The market suffered another day of meltdown, wiping out an earlier relief rally, as the government vowed to plough ahead with a fiscal stimulus that the Bank of England’s chief economist said requires a significant policy response.

That led money markets to bet on four percentage points more interest-rate rises by May, which would take the central bank's key rate to 6.25 per cent, the highest since 2001.

The sell-off has wiped out billions in bondholder value and left investors demanding more yield to hold the nation’s debt than Greece.

With the government planning to significantly lift borrowing, policymakers are under pressure to respond to market fears or risk further turbulence.

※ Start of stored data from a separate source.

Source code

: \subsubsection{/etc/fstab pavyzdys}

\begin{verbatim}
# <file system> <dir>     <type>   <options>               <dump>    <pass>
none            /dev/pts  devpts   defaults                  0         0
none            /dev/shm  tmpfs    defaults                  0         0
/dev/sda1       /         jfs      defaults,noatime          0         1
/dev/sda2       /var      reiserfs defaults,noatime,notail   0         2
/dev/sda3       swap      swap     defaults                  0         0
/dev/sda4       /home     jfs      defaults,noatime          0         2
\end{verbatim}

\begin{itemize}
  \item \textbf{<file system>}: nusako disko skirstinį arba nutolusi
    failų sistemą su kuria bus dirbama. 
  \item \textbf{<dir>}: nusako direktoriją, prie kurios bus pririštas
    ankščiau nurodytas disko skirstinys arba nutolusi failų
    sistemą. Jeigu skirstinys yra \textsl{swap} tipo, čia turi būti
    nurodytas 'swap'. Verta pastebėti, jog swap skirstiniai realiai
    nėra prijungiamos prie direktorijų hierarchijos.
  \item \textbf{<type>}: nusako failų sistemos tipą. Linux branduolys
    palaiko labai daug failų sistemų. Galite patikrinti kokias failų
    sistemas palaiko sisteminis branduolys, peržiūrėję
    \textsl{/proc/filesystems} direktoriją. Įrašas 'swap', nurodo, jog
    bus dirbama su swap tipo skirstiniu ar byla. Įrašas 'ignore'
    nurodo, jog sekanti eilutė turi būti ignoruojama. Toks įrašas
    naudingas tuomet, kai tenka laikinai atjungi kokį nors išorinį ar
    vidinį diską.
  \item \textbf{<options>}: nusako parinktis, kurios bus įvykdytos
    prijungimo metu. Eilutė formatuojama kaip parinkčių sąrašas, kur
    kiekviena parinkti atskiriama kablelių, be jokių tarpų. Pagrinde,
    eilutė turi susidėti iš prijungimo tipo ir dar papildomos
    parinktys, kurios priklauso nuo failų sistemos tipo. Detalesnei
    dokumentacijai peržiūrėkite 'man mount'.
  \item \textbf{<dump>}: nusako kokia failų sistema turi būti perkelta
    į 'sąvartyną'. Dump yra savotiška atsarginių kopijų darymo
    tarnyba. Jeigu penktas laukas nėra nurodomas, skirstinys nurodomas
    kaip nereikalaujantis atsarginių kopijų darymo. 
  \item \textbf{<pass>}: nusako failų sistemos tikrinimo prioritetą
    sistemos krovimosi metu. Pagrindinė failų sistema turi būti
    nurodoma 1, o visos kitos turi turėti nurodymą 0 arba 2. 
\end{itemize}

“This is a crisis of confidence in government borrowing rather than currency,” said Gordon Shannon, a portfolio manager at TwentyFour Asset Management.

The pound was little changed on Tuesday at $1.0668, after bouncing back from a record low on Monday.

The latest leg of the sell-off was so forceful that the spread between the five- and 30-year section widened the most since 1997, a sign investors are worried fiscal and monetary policy will remain far too loose.

Forced selling by pension funds may have compounded the moves, said David Parkinson, sterling rates product manager at RBC Capital Markets.

They tend to own long-dated debt to match liabilities that stretch decades into the future.

“The steepening of the long end today and yesterday is down to upcoming supply and pension fund selling triggered by collateral calls,” Mr Parkinson said.